Why you should listen
Dr. Eugenia Cheng quit her tenured academic job for a portfolio career as a research mathematician, educator, author, columnist, public speaker, artist and pianist. Her aim is to rid the world of math phobia and develop, demonstrate and advocate for the role of mathematics in addressing issues of social justice.
Her first popular math book, How to Bake Pi, was published by Basic Books in 2015 to widespread acclaim including from the New York Times, National Geographic, Scientific American, and she was interviewed around the world including on the BBC, NPR and The Late Show with Stephen Colbert. Her second book, Beyond Infinity was published in 2017 and was shortlisted for the Royal Society Insight Investment ScienceBook Prize. Her most recent book, The Art of Logic in an Illogical World, was published in 2018 and was praised in the Guardian.
Cheng was an early pioneer of math on YouTube, and her most viewed video, about math and bagels, has been viewed more than 18 million times to date. She has also assisted with mathematics in elementary schools and high schools for 20 years. Cheng writes the "Everyday Math" column for the Wall Street Journal, is a concert pianist and founded the Liederstube, a not-for-profit organization in Chicago bringing classical music to a wider audience. In 2017 she completed her first mathematical art commission, for Hotel EMC2 in Chicago; her second was installed in 2018 in the Living Architecture exhibit at 6018 North.

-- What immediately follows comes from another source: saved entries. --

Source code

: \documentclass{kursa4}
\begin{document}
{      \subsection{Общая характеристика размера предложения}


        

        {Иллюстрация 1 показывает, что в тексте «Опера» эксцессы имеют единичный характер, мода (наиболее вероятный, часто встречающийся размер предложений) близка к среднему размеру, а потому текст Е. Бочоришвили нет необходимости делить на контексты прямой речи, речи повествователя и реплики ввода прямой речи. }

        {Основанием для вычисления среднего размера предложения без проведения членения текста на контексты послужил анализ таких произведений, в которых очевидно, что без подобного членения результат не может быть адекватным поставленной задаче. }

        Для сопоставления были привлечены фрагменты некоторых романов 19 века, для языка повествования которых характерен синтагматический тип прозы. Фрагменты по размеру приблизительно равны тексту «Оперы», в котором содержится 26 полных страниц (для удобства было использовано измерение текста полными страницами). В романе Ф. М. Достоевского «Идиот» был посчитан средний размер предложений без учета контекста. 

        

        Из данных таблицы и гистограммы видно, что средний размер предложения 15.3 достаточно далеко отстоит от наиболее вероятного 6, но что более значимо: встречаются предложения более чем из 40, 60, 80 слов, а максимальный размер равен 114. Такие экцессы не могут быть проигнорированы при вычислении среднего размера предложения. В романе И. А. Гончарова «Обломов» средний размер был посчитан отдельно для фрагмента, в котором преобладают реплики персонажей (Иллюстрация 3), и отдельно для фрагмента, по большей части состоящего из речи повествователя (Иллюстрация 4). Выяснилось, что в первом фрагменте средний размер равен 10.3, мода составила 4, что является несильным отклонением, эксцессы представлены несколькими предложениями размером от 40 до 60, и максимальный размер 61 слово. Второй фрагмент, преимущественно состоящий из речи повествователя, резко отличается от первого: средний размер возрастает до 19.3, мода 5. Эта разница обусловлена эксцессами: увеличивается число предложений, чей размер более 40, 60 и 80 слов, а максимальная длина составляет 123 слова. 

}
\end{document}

Cheng is Scientist In Residence at the School of the Art Institute of Chicago and won tenure in Pure Mathematics at the University of Sheffield, UK. She is now Honorary Fellow at the University of Sheffield and Honorary Visiting Fellow at City University, London. She has previously taught at the universities of Cambridge, Chicago and Nice and holds a PhD in pure mathematics from the University of Cambridge. Her research is in the field of Category Theory, and to date she has published 16 research papers in international journals.